To do:
Please copy all of the data that follows exactly, leaving any pictures out.

[Stored data]

++++++

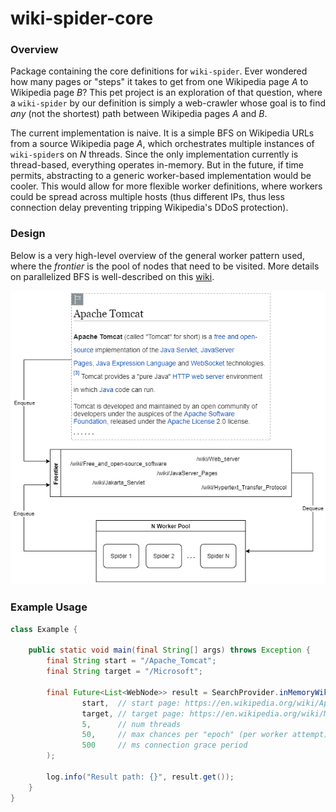 # wiki-spider-core

### Overview

Package containing the core definitions for `wiki-spider`. 
Ever wondered how many pages or "steps" it takes to get from
one Wikipedia page _A_ to Wikipedia page _B_? This pet project
is an exploration of that question, where a `wiki-spider` by our
definition is simply a web-crawler whose goal is to find _any_
(not the shortest) path between Wikipedia pages _A_ and _B_.

The current implementation is naive. It is a simple BFS on Wikipedia
URLs from a source Wikipedia page _A_, which orchestrates multiple
instances of `wiki-spider`s on _N_ threads. Since the only implementation
currently is thread-based, everything operates in-memory. But in the future,
if time permits, abstracting to a generic worker-based implementation
would be cooler. This would allow for more flexible worker definitions, where
workers could be spread across multiple hosts (thus different IPs, thus less
connection delay preventing tripping Wikipedia's DDoS protection).

### Design

Below is a very high-level overview of the general worker pattern used, where
the _frontier_ is the pool of nodes that need to be visited. More details on
parallelized BFS is well-described on this 
[wiki](https://en.wikipedia.org/wiki/Parallel_breadth-first_search).

![High-level overview](./doc/wiki-spider-worker-diagram.png)

### Example Usage

```java
class Example {

    public static void main(final String[] args) throws Exception {
        final String start = "/Apache_Tomcat";
        final String target = "/Microsoft";
        
        final Future<List<WebNode>> result = SearchProvider.inMemoryWikiSearch(
                start,  // start page: https://en.wikipedia.org/wiki/Apache_Tomcat
                target, // target page: https://en.wikipedia.org/wiki/Microsoft
                5,      // num threads
                50,     // max chances per "epoch" (per worker attempt)
                500     // ms connection grace period
        );
        
        log.info("Result path: {}", result.get());
    }
}
```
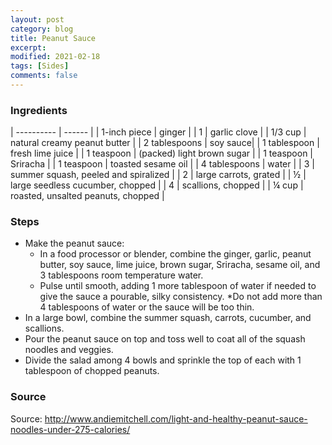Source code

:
 ```yaml
---
layout: post
category: blog
title: Peanut Sauce
excerpt:
modified: 2021-02-18
tags: [Sides]
comments: false
---
```


### Ingredients

| ---------- | ------ |
| 1-inch piece | ginger |
| 1 | garlic clove |
| 1/3 cup | natural creamy peanut butter |
| 2 tablespoons | soy sauce|
| 1 tablespoon | fresh lime juice |
| 1 teaspoon | (packed) light brown sugar |
| 1 teaspoon | Sriracha |
| 1 teaspoon | toasted sesame oil |
| 4 tablespoons | water |
| 3 | summer squash, peeled and spiralized |
| 2 | large carrots, grated |
| ½ | large seedless cucumber, chopped |
| 4 | scallions, chopped |
| ¼ cup | roasted, unsalted peanuts, chopped |

### Steps

- Make the peanut sauce:
    - In a food processor or blender, combine the ginger, garlic, peanut butter, soy sauce, lime juice, brown sugar, Sriracha, sesame oil, and 3 tablespoons room temperature water.
    - Pulse until smooth, adding 1 more tablespoon of water if needed to give the sauce a pourable, silky consistency. *Do not add more than 4 tablespoons of water or the sauce will be too thin.
- In a large bowl, combine the summer squash, carrots, cucumber, and scallions.
- Pour the peanut sauce on top and toss well to coat all of the squash noodles and veggies.
- Divide the salad among 4 bowls and sprinkle the top of each with 1 tablespoon of chopped peanuts.

### Source
Source: http://www.andiemitchell.com/light-and-healthy-peanut-sauce-noodles-under-275-calories/
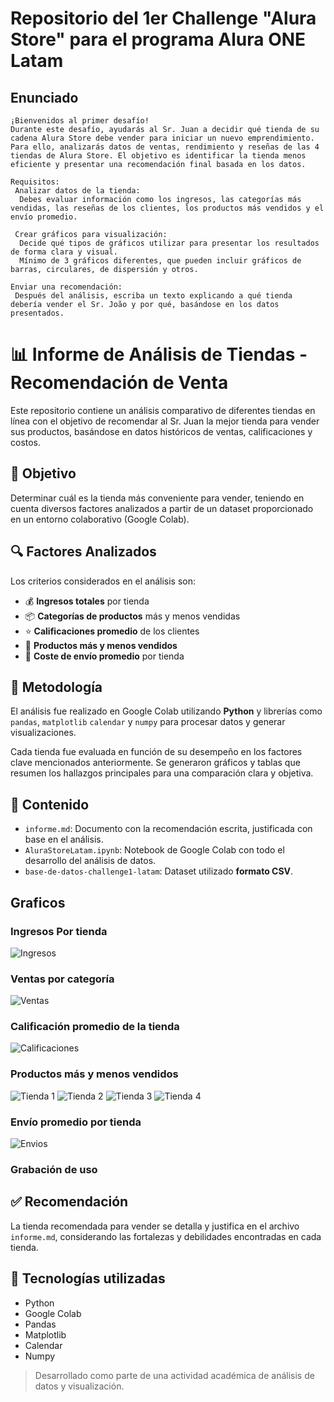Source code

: # Repositorio del 1er Challenge "Alura Store" para el programa Alura ONE Latam

## Enunciado 

```text
¡Bienvenidos al primer desafío!
Durante este desafío, ayudarás al Sr. Juan a decidir qué tienda de su cadena Alura Store debe vender para iniciar un nuevo emprendimiento. Para ello, analizarás datos de ventas, rendimiento y reseñas de las 4 tiendas de Alura Store. El objetivo es identificar la tienda menos eficiente y presentar una recomendación final basada en los datos.

Requisitos:
 Analizar datos de la tienda:
  Debes evaluar información como los ingresos, las categorías más vendidas, las reseñas de los clientes, los productos más vendidos y el envío promedio.

 Crear gráficos para visualización:
  Decide qué tipos de gráficos utilizar para presentar los resultados de forma clara y visual.
  Mínimo de 3 gráficos diferentes, que pueden incluir gráficos de barras, circulares, de dispersión y otros.

Enviar una recomendación:
 Después del análisis, escriba un texto explicando a qué tienda debería vender el Sr. João y por qué, basándose en los datos presentados.
```

# 📊 Informe de Análisis de Tiendas - Recomendación de Venta

Este repositorio contiene un análisis comparativo de diferentes tiendas en línea con el objetivo de recomendar al Sr. Juan la mejor tienda para vender sus productos, basándose en datos históricos de ventas, calificaciones y costos.

## 📌 Objetivo

Determinar cuál es la tienda más conveniente para vender, teniendo en cuenta diversos factores analizados a partir de un dataset proporcionado en un entorno colaborativo (Google Colab).

## 🔍 Factores Analizados

Los criterios considerados en el análisis son:

- 💰 **Ingresos totales** por tienda  
- 📦 **Categorías de productos** más y menos vendidas  
- ⭐ **Calificaciones promedio** de los clientes  
- 🛒 **Productos más y menos vendidos**  
- 🚚 **Coste de envío promedio** por tienda  

## 🧠 Metodología

El análisis fue realizado en Google Colab utilizando **Python** y librerías como `pandas`, `matplotlib` `calendar` y `numpy` para procesar datos y generar visualizaciones.

Cada tienda fue evaluada en función de su desempeño en los factores clave mencionados anteriormente. Se generaron gráficos y tablas que resumen los hallazgos principales para una comparación clara y objetiva.

## 📝 Contenido

- `informe.md`: Documento con la recomendación escrita, justificada con base en el análisis.
- `AluraStoreLatam.ipynb`: Notebook de Google Colab con todo el desarrollo del análisis de datos.
- `base-de-datos-challenge1-latam`: Dataset utilizado **formato CSV**.

## Graficos
### Ingresos Por tienda
![Ingresos](https://github.com/user-attachments/assets/3b1cf7a8-f3d4-46d7-9eac-c9f0e4a1988d)

### Ventas por categoría
![Ventas](https://github.com/user-attachments/assets/afbd6208-8984-4446-a0ff-c6bcc6a24335)

### Calificación promedio de la tienda
![Calificaciones](https://github.com/user-attachments/assets/c4f8749b-a6ae-4bf7-bf50-8f2778101ef2)

### Productos más y menos vendidos
![Tienda 1](https://github.com/user-attachments/assets/76c26b23-9311-41cf-be9b-4c7a09d41c70)
![Tienda 2](https://github.com/user-attachments/assets/cc28b63e-edab-4678-9b83-39c14fafd32c)
![Tienda 3](https://github.com/user-attachments/assets/564910e0-8367-482c-b5d4-acd1326440a7)
![Tienda 4](https://github.com/user-attachments/assets/cd8d018c-89f0-48eb-b6de-b9e251f073cc)

### Envío promedio por tienda
![Envios](https://github.com/user-attachments/assets/183c4283-b5ec-45d0-ad22-971ca8749a95)


### Grabación de uso


## ✅ Recomendación

La tienda recomendada para vender se detalla y justifica en el archivo `informe.md`, considerando las fortalezas y debilidades encontradas en cada tienda.

## 🚀 Tecnologías utilizadas

- Python
- Google Colab
- Pandas
- Matplotlib
- Calendar
- Numpy


> Desarrollado como parte de una actividad académica de análisis de datos y visualización.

++++++

Result below:
 # wiki-spider-core

### Overview

Package containing the core definitions for `wiki-spider`. 
Ever wondered how many pages or "steps" it takes to get from
one Wikipedia page _A_ to Wikipedia page _B_? This pet project
is an exploration of that question, where a `wiki-spider` by our
definition is simply a web-crawler whose goal is to find _any_
(not the shortest) path between Wikipedia pages _A_ and _B_.

The current implementation is naive. It is a simple BFS on Wikipedia
URLs from a source Wikipedia page _A_, which orchestrates multiple
instances of `wiki-spider`s on _N_ threads. Since the only implementation
currently is thread-based, everything operates in-memory. But in the future,
if time permits, abstracting to a generic worker-based implementation
would be cooler. This would allow for more flexible worker definitions, where
workers could be spread across multiple hosts (thus different IPs, thus less
connection delay preventing tripping Wikipedia's DDoS protection).

### Design

Below is a very high-level overview of the general worker pattern used, where
the _frontier_ is the pool of nodes that need to be visited. More details on
parallelized BFS is well-described on this 
[wiki](https://en.wikipedia.org/wiki/Parallel_breadth-first_search).

![High-level overview](./doc/wiki-spider-worker-diagram.png)

### Example Usage

```java
class Example {

    public static void main(final String[] args) throws Exception {
        final String start = "/Apache_Tomcat";
        final String target = "/Microsoft";
        
        final Future<List<WebNode>> result = SearchProvider.inMemoryWikiSearch(
                start,  // start page: https://en.wikipedia.org/wiki/Apache_Tomcat
                target, // target page: https://en.wikipedia.org/wiki/Microsoft
                5,      // num threads
                50,     // max chances per "epoch" (per worker attempt)
                500     // ms connection grace period
        );
        
        log.info("Result path: {}", result.get());
    }
}
```
Source code

:
 ```yaml
---
layout: post
category: blog
title: Peanut Sauce
excerpt:
modified: 2021-02-18
tags: [Sides]
comments: false
---
```


### Ingredients

| ---------- | ------ |
| 1-inch piece | ginger |
| 1 | garlic clove |
| 1/3 cup | natural creamy peanut butter |
| 2 tablespoons | soy sauce|
| 1 tablespoon | fresh lime juice |
| 1 teaspoon | (packed) light brown sugar |
| 1 teaspoon | Sriracha |
| 1 teaspoon | toasted sesame oil |
| 4 tablespoons | water |
| 3 | summer squash, peeled and spiralized |
| 2 | large carrots, grated |
| ½ | large seedless cucumber, chopped |
| 4 | scallions, chopped |
| ¼ cup | roasted, unsalted peanuts, chopped |

### Steps

- Make the peanut sauce:
    - In a food processor or blender, combine the ginger, garlic, peanut butter, soy sauce, lime juice, brown sugar, Sriracha, sesame oil, and 3 tablespoons room temperature water.
    - Pulse until smooth, adding 1 more tablespoon of water if needed to give the sauce a pourable, silky consistency. *Do not add more than 4 tablespoons of water or the sauce will be too thin.
- In a large bowl, combine the summer squash, carrots, cucumber, and scallions.
- Pour the peanut sauce on top and toss well to coat all of the squash noodles and veggies.
- Divide the salad among 4 bowls and sprinkle the top of each with 1 tablespoon of chopped peanuts.

### Source
Source: http://www.andiemitchell.com/light-and-healthy-peanut-sauce-noodles-under-275-calories/
Source code

: # Repositorio del 1er Challenge "Alura Store" para el programa Alura ONE Latam

## Enunciado 

```text
¡Bienvenidos al primer desafío!
Durante este desafío, ayudarás al Sr. Juan a decidir qué tienda de su cadena Alura Store debe vender para iniciar un nuevo emprendimiento. Para ello, analizarás datos de ventas, rendimiento y reseñas de las 4 tiendas de Alura Store. El objetivo es identificar la tienda menos eficiente y presentar una recomendación final basada en los datos.

Requisitos:
 Analizar datos de la tienda:
  Debes evaluar información como los ingresos, las categorías más vendidas, las reseñas de los clientes, los productos más vendidos y el envío promedio.

 Crear gráficos para visualización:
  Decide qué tipos de gráficos utilizar para presentar los resultados de forma clara y visual.
  Mínimo de 3 gráficos diferentes, que pueden incluir gráficos de barras, circulares, de dispersión y otros.

Enviar una recomendación:
 Después del análisis, escriba un texto explicando a qué tienda debería vender el Sr. João y por qué, basándose en los datos presentados.
```

# 📊 Informe de Análisis de Tiendas - Recomendación de Venta

Este repositorio contiene un análisis comparativo de diferentes tiendas en línea con el objetivo de recomendar al Sr. Juan la mejor tienda para vender sus productos, basándose en datos históricos de ventas, calificaciones y costos.

## 📌 Objetivo

Determinar cuál es la tienda más conveniente para vender, teniendo en cuenta diversos factores analizados a partir de un dataset proporcionado en un entorno colaborativo (Google Colab).

## 🔍 Factores Analizados

Los criterios considerados en el análisis son:

- 💰 **Ingresos totales** por tienda  
- 📦 **Categorías de productos** más y menos vendidas  
- ⭐ **Calificaciones promedio** de los clientes  
- 🛒 **Productos más y menos vendidos**  
- 🚚 **Coste de envío promedio** por tienda  

## 🧠 Metodología

El análisis fue realizado en Google Colab utilizando **Python** y librerías como `pandas`, `matplotlib` `calendar` y `numpy` para procesar datos y generar visualizaciones.

Cada tienda fue evaluada en función de su desempeño en los factores clave mencionados anteriormente. Se generaron gráficos y tablas que resumen los hallazgos principales para una comparación clara y objetiva.

## 📝 Contenido

- `informe.md`: Documento con la recomendación escrita, justificada con base en el análisis.
- `AluraStoreLatam.ipynb`: Notebook de Google Colab con todo el desarrollo del análisis de datos.
- `base-de-datos-challenge1-latam`: Dataset utilizado **formato CSV**.

## Graficos
### Ingresos Por tienda
![Ingresos](https://github.com/user-attachments/assets/3b1cf7a8-f3d4-46d7-9eac-c9f0e4a1988d)

### Ventas por categoría
![Ventas](https://github.com/user-attachments/assets/afbd6208-8984-4446-a0ff-c6bcc6a24335)

### Calificación promedio de la tienda
![Calificaciones](https://github.com/user-attachments/assets/c4f8749b-a6ae-4bf7-bf50-8f2778101ef2)

### Productos más y menos vendidos
![Tienda 1](https://github.com/user-attachments/assets/76c26b23-9311-41cf-be9b-4c7a09d41c70)
![Tienda 2](https://github.com/user-attachments/assets/cc28b63e-edab-4678-9b83-39c14fafd32c)
![Tienda 3](https://github.com/user-attachments/assets/564910e0-8367-482c-b5d4-acd1326440a7)
![Tienda 4](https://github.com/user-attachments/assets/cd8d018c-89f0-48eb-b6de-b9e251f073cc)

### Envío promedio por tienda
![Envios](https://github.com/user-attachments/assets/183c4283-b5ec-45d0-ad22-971ca8749a95)


### Grabación de uso


## ✅ Recomendación

La tienda recomendada para vender se detalla y justifica en el archivo `informe.md`, considerando las fortalezas y debilidades encontradas en cada tienda.

## 🚀 Tecnologías utilizadas

- Python
- Google Colab
- Pandas
- Matplotlib
- Calendar
- Numpy


> Desarrollado como parte de una actividad académica de análisis de datos y visualización.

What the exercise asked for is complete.